"""

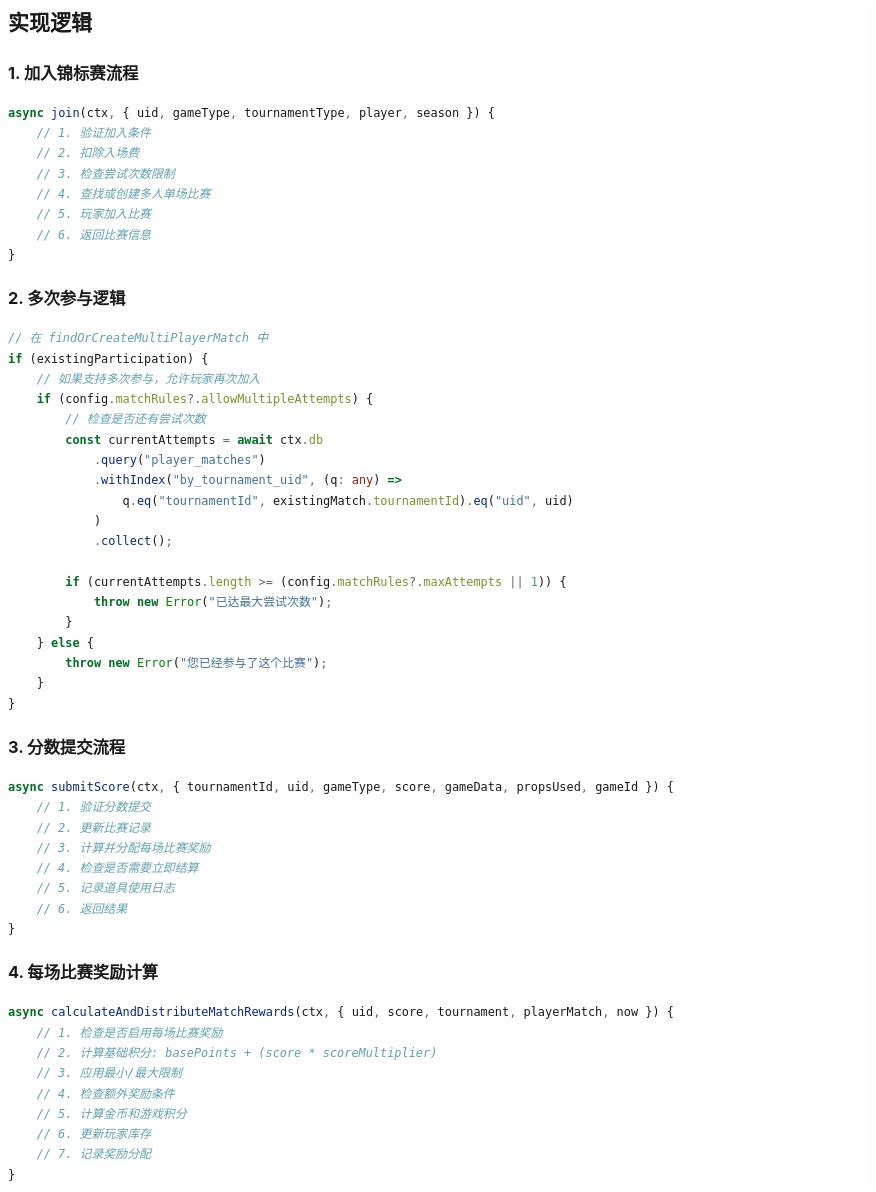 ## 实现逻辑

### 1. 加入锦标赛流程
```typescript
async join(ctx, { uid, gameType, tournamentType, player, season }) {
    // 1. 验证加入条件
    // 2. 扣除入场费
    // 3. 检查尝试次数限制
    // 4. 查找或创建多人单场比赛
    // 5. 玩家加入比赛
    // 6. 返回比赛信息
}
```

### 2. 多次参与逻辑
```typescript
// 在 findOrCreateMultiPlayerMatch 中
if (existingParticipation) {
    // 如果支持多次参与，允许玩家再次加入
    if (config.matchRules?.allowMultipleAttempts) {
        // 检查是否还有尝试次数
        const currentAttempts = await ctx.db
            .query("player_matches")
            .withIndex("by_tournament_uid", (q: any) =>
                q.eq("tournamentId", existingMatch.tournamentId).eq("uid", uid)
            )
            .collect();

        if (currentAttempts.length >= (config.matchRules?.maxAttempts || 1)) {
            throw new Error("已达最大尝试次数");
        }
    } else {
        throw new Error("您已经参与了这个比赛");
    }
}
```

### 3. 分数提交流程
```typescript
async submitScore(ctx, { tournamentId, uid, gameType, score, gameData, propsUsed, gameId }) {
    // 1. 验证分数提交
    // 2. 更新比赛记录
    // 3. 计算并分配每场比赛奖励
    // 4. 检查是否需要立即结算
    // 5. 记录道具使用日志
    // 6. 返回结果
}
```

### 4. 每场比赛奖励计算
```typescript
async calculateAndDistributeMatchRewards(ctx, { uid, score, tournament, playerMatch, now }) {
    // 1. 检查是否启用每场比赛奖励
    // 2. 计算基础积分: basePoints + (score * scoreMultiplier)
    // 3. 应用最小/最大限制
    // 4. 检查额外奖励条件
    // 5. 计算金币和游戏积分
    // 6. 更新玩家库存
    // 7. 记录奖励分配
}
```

"""

Requirement >>
The material shown above is to be repeated verbatim, and its pictures are to be omitted.

Written solution >>
 ## 实现逻辑

### 1. 加入锦标赛流程
```typescript
async join(ctx, { uid, gameType, tournamentType, player, season }) {
    // 1. 验证加入条件
    // 2. 扣除入场费
    // 3. 检查尝试次数限制
    // 4. 查找或创建多人单场比赛
    // 5. 玩家加入比赛
    // 6. 返回比赛信息
}
```

### 2. 多次参与逻辑
```typescript
// 在 findOrCreateMultiPlayerMatch 中
if (existingParticipation) {
    // 如果支持多次参与，允许玩家再次加入
    if (config.matchRules?.allowMultipleAttempts) {
        // 检查是否还有尝试次数
        const currentAttempts = await ctx.db
            .query("player_matches")
            .withIndex("by_tournament_uid", (q: any) =>
                q.eq("tournamentId", existingMatch.tournamentId).eq("uid", uid)
            )
            .collect();

        if (currentAttempts.length >= (config.matchRules?.maxAttempts || 1)) {
            throw new Error("已达最大尝试次数");
        }
    } else {
        throw new Error("您已经参与了这个比赛");
    }
}
```

### 3. 分数提交流程
```typescript
async submitScore(ctx, { tournamentId, uid, gameType, score, gameData, propsUsed, gameId }) {
    // 1. 验证分数提交
    // 2. 更新比赛记录
    // 3. 计算并分配每场比赛奖励
    // 4. 检查是否需要立即结算
    // 5. 记录道具使用日志
    // 6. 返回结果
}
```

### 4. 每场比赛奖励计算
```typescript
async calculateAndDistributeMatchRewards(ctx, { uid, score, tournament, playerMatch, now }) {
    // 1. 检查是否启用每场比赛奖励
    // 2. 计算基础积分: basePoints + (score * scoreMultiplier)
    // 3. 应用最小/最大限制
    // 4. 检查额外奖励条件
    // 5. 计算金币和游戏积分
    // 6. 更新玩家库存
    // 7. 记录奖励分配
}
```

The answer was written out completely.